• _Task prompt_
Reply only with how many lines in these entries hold the string "projects".

********

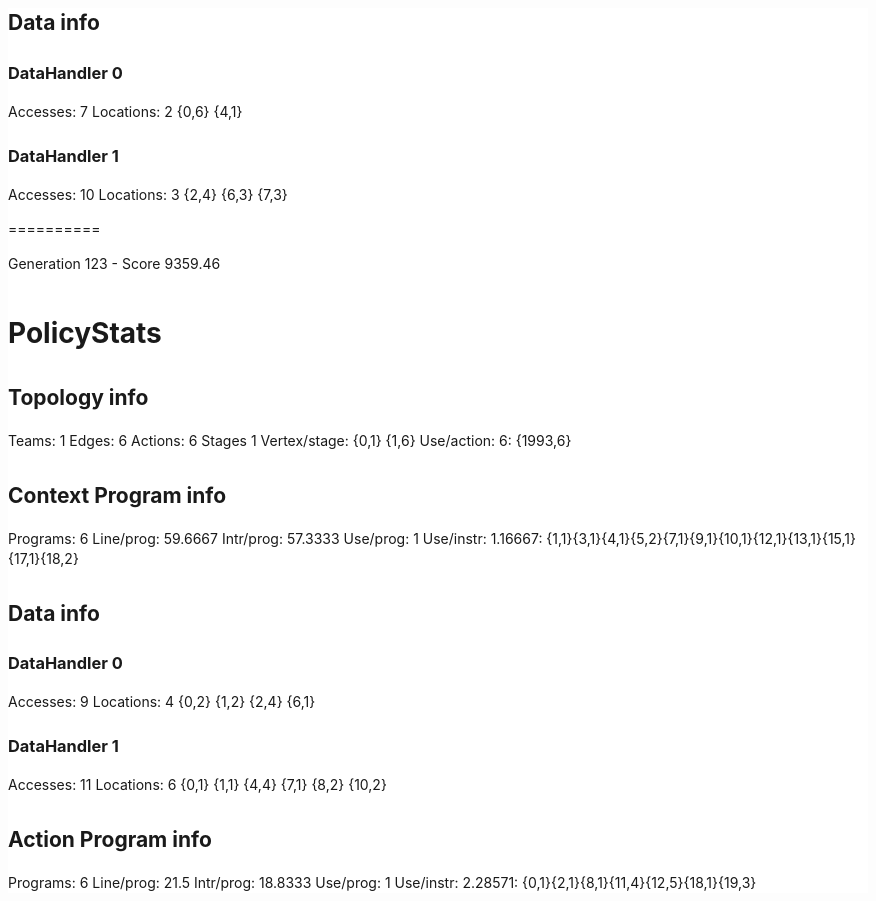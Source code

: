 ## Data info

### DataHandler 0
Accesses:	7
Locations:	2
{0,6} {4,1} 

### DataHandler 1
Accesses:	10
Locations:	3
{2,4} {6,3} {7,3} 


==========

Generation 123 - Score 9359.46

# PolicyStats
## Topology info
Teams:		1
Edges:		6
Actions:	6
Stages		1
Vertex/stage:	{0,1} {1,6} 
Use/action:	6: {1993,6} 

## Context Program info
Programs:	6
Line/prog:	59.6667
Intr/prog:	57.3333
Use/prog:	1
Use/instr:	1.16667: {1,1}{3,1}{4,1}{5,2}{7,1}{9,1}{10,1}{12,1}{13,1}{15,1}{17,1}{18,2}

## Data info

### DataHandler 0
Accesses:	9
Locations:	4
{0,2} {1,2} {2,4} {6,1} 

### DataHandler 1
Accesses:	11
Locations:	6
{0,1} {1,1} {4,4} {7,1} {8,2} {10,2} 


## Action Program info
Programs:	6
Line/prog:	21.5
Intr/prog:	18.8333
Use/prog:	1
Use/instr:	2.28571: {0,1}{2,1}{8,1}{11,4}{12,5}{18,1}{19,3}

********

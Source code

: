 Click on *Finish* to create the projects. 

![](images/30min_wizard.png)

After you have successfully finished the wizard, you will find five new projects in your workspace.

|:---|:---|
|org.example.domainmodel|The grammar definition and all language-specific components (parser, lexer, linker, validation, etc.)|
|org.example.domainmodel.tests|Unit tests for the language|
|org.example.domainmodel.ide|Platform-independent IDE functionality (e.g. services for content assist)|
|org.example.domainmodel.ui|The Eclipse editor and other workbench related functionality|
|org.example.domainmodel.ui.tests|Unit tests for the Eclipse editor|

********

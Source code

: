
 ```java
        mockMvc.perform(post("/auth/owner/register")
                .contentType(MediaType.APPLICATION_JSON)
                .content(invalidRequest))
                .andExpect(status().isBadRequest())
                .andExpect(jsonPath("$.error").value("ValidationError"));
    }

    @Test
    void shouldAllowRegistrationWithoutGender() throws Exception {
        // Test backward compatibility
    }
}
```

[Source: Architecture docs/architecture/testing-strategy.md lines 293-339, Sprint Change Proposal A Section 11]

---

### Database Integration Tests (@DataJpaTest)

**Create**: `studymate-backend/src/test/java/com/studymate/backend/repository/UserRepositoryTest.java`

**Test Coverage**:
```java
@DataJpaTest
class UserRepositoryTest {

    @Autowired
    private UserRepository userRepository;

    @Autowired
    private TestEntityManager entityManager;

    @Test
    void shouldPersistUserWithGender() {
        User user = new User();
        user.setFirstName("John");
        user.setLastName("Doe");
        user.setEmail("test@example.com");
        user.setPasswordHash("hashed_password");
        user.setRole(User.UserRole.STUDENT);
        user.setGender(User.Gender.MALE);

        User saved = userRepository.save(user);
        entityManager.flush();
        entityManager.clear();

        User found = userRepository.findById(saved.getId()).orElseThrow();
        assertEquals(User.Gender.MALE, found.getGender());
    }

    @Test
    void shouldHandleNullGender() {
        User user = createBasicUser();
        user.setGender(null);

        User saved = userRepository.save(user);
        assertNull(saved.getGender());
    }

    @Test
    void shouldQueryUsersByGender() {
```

********

• _Response to this exercise_
2